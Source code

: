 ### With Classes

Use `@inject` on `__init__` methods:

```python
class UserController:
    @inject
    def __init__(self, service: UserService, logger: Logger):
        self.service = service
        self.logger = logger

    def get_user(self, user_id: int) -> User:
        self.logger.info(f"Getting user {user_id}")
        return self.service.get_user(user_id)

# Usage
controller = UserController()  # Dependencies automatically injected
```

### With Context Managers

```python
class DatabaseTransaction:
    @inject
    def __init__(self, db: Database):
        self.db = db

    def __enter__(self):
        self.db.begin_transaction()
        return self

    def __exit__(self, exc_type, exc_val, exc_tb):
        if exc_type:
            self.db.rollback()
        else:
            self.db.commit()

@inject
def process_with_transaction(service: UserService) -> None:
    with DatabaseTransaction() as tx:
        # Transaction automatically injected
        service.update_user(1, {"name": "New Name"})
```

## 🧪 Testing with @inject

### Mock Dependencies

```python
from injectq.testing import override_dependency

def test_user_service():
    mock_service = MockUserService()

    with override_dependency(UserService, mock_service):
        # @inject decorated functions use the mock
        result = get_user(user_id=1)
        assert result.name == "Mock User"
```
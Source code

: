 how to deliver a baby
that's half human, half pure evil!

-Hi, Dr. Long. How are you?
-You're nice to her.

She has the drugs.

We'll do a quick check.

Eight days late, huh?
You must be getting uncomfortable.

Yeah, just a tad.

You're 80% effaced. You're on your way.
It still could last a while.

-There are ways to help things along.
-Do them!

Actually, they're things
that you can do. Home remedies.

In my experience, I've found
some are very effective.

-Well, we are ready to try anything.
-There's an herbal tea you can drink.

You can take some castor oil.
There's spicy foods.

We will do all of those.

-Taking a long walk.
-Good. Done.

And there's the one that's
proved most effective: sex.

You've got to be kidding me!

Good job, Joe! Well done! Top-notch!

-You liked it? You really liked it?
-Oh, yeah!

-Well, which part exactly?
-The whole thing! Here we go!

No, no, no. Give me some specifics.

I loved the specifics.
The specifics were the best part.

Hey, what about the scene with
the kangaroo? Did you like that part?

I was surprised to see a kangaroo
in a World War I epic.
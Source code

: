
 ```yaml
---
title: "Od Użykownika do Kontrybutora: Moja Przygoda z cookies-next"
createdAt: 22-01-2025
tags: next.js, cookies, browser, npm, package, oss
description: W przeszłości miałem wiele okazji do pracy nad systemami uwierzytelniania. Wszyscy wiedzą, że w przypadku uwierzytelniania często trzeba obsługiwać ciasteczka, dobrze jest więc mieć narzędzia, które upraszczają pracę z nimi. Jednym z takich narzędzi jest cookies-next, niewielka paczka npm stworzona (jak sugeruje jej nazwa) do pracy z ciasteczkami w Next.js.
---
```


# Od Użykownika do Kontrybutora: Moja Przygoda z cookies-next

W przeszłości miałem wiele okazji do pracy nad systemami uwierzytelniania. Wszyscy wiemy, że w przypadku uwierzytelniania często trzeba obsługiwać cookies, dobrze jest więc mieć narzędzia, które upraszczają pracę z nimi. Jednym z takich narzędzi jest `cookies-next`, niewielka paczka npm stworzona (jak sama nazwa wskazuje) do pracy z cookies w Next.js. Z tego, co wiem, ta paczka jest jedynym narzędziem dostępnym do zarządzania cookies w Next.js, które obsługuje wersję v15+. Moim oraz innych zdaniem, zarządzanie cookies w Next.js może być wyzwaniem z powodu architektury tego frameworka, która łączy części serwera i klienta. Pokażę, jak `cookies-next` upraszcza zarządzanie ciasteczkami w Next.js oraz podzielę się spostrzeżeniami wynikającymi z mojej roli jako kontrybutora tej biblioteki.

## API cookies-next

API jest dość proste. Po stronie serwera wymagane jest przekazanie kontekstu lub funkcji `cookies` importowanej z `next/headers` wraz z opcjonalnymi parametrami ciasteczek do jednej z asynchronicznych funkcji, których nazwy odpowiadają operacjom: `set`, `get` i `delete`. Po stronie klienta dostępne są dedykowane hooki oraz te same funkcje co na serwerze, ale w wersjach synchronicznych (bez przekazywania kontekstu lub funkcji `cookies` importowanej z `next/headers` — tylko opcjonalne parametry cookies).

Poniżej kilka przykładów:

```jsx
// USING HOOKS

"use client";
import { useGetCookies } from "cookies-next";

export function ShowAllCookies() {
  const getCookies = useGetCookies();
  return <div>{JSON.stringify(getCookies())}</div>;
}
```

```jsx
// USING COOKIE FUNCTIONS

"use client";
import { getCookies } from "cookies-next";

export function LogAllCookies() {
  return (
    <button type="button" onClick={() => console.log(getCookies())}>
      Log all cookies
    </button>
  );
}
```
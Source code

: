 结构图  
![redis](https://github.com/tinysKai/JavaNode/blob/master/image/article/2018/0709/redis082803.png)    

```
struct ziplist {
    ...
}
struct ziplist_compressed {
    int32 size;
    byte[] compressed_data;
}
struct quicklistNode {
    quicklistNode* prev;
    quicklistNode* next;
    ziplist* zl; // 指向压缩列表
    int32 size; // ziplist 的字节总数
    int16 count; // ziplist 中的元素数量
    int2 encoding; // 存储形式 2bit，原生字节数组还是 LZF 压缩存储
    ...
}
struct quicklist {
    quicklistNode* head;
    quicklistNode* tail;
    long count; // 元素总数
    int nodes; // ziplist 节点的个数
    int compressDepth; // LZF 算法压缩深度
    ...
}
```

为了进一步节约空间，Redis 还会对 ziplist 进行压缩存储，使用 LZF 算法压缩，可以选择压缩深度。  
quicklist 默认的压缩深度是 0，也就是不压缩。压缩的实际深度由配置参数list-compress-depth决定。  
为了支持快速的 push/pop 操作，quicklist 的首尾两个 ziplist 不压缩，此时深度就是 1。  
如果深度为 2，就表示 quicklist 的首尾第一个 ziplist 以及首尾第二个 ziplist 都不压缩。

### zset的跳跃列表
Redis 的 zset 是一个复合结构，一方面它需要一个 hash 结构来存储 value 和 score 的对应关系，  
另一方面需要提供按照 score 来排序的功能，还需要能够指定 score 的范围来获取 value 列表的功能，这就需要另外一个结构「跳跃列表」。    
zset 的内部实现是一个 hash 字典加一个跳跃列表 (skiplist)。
•••
_To do:_
Of the entries listed above, reproduce only the lines starting at the line containing "-Taking a long walk." and ending at the line containing "## API cookies-next". Include both, exactly as they stand.

_Task result:_
-Taking a long walk.
-Good. Done.

And there's the one that's
proved most effective: sex.

You've got to be kidding me!

Good job, Joe! Well done! Top-notch!

-You liked it? You really liked it?
-Oh, yeah!

-Well, which part exactly?
-The whole thing! Here we go!

No, no, no. Give me some specifics.

I loved the specifics.
The specifics were the best part.

Hey, what about the scene with
the kangaroo? Did you like that part?

I was surprised to see a kangaroo
in a World War I epic.
Source code

:
 ```yaml
---
title: "Od Użykownika do Kontrybutora: Moja Przygoda z cookies-next"
createdAt: 22-01-2025
tags: next.js, cookies, browser, npm, package, oss
description: W przeszłości miałem wiele okazji do pracy nad systemami uwierzytelniania. Wszyscy wiedzą, że w przypadku uwierzytelniania często trzeba obsługiwać ciasteczka, dobrze jest więc mieć narzędzia, które upraszczają pracę z nimi. Jednym z takich narzędzi jest cookies-next, niewielka paczka npm stworzona (jak sugeruje jej nazwa) do pracy z ciasteczkami w Next.js.
---
```


# Od Użykownika do Kontrybutora: Moja Przygoda z cookies-next

W przeszłości miałem wiele okazji do pracy nad systemami uwierzytelniania. Wszyscy wiemy, że w przypadku uwierzytelniania często trzeba obsługiwać cookies, dobrze jest więc mieć narzędzia, które upraszczają pracę z nimi. Jednym z takich narzędzi jest `cookies-next`, niewielka paczka npm stworzona (jak sama nazwa wskazuje) do pracy z cookies w Next.js. Z tego, co wiem, ta paczka jest jedynym narzędziem dostępnym do zarządzania cookies w Next.js, które obsługuje wersję v15+. Moim oraz innych zdaniem, zarządzanie cookies w Next.js może być wyzwaniem z powodu architektury tego frameworka, która łączy części serwera i klienta. Pokażę, jak `cookies-next` upraszcza zarządzanie ciasteczkami w Next.js oraz podzielę się spostrzeżeniami wynikającymi z mojej roli jako kontrybutora tej biblioteki.

## API cookies-next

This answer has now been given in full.